Australia has spent a fortune trying to improve Aboriginal well-being, with little success. On many measures, indigenous lives are hardly improving, or are getting worse. Rates of suicide and incarceration are rising. So are the numbers of children in care. On average indigenous Australians die eight years younger than the rest of the population, are twice as likely to kill themselves and are 12 times more likely to go to jail. Aboriginal leaders argue that is partly because policies, such as on health, education and housing, are foisted on them by distant politicians who do not understand their communities.

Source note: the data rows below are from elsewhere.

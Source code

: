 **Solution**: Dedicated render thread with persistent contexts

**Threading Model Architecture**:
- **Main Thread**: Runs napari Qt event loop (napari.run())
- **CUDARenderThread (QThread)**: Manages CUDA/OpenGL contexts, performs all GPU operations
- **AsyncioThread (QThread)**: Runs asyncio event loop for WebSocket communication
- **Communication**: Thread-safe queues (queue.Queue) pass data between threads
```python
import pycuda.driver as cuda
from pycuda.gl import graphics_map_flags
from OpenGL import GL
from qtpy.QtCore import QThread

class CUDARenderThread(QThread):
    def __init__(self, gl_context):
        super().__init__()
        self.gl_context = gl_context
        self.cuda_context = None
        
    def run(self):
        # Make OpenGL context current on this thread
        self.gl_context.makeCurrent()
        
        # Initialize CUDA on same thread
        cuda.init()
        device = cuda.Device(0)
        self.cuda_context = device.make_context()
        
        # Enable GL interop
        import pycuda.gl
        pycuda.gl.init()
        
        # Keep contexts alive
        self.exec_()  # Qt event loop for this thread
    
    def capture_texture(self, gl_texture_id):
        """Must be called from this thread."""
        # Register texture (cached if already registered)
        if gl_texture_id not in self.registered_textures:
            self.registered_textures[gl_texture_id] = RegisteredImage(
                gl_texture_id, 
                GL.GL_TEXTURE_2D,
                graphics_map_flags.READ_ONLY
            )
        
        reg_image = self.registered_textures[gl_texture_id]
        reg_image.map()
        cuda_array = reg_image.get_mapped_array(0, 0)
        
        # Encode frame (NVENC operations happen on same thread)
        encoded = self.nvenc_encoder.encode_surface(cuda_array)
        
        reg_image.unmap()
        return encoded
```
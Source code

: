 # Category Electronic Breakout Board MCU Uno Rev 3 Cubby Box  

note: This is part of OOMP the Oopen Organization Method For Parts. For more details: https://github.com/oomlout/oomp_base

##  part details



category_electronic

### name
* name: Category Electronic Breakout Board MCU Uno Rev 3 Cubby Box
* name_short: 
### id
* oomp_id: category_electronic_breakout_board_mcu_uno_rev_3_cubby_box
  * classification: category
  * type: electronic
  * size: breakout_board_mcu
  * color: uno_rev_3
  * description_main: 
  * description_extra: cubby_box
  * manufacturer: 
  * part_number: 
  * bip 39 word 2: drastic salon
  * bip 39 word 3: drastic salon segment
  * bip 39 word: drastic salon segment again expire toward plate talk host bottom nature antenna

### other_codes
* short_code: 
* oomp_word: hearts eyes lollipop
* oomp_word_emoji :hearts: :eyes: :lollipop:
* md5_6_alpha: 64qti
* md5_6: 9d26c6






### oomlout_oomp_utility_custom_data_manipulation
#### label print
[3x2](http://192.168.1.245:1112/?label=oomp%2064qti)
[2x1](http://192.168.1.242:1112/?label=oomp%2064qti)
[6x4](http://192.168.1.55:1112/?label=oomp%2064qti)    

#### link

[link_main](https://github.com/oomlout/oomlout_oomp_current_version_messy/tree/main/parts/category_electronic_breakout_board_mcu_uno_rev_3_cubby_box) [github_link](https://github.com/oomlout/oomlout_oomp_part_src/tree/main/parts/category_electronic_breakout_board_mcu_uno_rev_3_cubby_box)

But the Voice does not appeal to everyone. Indigenous activists on the left argue that it does not go far enough and that Aboriginal people should first demand a treaty with the government. Conservative parties, meanwhile, view it as dangerous. Constitutional change would “permanently divide us by race”, claims Peter Dutton, the opposition leader. His centre-right Liberal Party says the proposal lacks detail over how the group would be elected or held accountable. It thinks the body would cause bureaucratic delays and legal dysfunction.

The No campaign sees risks ahead. The Voice would “open the door” for activists, its pamphlet claims. If treaties are pushed for, it warns, they might result in compensation for Aboriginals and “a rewriting of Australian history”. Or, activists could be emboldened to try to abolish Australia Day, which marks the arrival of the British, or change the flag and other institutions.

Such arguments are resonating. Polls find that a majority of Australians say they oppose changing their constitution. And a simple majority is anyway not enough: by law, a majority of voters nationwide, plus a majority in at least four of the six states are needed. Only eight of the 44 referendums held in Australia have passed—and all had bipartisan support. Without it, public support for the Voice is plunging. If Australians vote “No” in October, a referendum designed to heal old wounds might inflame them instead.